### Exercise goal
Your answer must hold only the lines below from the line containing "Нумерація відбувається автоматично" through the line containing "зазначити, які задачі", each reproduced exactly.

### Supplied material
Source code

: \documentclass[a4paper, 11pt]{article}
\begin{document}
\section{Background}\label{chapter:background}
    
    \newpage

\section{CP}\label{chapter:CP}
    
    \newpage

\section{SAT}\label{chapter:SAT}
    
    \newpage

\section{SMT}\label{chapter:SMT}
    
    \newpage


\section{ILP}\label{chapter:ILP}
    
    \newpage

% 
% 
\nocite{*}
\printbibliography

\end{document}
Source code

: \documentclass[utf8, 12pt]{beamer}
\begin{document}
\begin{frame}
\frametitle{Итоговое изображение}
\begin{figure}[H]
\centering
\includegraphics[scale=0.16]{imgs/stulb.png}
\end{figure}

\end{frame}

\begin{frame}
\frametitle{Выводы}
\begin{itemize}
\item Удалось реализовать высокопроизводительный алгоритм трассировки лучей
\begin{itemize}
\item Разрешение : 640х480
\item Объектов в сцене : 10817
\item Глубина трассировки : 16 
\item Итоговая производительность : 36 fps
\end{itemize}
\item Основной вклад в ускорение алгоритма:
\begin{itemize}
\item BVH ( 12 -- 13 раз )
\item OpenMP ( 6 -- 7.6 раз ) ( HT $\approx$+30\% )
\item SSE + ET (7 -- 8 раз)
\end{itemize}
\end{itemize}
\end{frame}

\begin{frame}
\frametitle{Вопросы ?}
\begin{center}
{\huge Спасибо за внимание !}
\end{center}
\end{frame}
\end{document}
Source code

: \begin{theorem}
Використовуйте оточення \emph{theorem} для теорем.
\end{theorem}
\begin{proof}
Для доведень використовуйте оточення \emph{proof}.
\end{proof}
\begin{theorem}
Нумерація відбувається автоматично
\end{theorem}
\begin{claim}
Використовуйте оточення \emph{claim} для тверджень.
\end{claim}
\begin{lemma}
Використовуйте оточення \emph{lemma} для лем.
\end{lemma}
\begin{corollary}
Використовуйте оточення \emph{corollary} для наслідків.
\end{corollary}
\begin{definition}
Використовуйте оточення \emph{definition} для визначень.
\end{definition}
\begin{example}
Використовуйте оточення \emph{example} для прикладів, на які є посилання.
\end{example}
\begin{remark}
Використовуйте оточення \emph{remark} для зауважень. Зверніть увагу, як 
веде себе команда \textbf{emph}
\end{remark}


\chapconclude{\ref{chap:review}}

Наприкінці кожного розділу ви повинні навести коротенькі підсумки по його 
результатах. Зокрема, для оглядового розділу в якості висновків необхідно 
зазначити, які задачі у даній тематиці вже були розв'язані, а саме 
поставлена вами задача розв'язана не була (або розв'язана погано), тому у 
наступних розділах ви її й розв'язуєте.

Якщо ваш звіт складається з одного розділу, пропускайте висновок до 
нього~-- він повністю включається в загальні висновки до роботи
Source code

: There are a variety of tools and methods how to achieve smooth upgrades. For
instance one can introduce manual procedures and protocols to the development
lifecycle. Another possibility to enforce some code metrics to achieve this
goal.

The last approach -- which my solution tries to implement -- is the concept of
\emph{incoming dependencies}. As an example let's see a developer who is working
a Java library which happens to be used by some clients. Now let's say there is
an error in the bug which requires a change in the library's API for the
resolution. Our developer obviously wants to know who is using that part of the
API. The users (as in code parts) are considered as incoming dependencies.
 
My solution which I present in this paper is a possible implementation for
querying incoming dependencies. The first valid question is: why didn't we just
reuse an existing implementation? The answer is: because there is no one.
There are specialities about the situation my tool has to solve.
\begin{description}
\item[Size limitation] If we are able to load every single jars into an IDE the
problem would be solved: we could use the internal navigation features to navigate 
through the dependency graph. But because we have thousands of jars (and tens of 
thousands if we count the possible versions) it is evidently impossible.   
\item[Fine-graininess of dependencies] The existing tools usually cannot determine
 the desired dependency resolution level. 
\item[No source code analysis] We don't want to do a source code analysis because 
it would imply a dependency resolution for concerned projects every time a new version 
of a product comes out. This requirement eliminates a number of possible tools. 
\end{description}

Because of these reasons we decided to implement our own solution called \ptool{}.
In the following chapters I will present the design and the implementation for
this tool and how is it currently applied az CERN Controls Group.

### Output for this exercise
Нумерація відбувається автоматично
\end{theorem}
\begin{claim}
Використовуйте оточення \emph{claim} для тверджень.
\end{claim}
\begin{lemma}
Використовуйте оточення \emph{lemma} для лем.
\end{lemma}
\begin{corollary}
Використовуйте оточення \emph{corollary} для наслідків.
\end{corollary}
\begin{definition}
Використовуйте оточення \emph{definition} для визначень.
\end{definition}
\begin{example}
Використовуйте оточення \emph{example} для прикладів, на які є посилання.
\end{example}
\begin{remark}
Використовуйте оточення \emph{remark} для зауважень. Зверніть увагу, як 
веде себе команда \textbf{emph}
\end{remark}


\chapconclude{\ref{chap:review}}

Наприкінці кожного розділу ви повинні навести коротенькі підсумки по його 
результатах. Зокрема, для оглядового розділу в якості висновків необхідно 
зазначити, які задачі у даній тематиці вже були розв'язані, а саме 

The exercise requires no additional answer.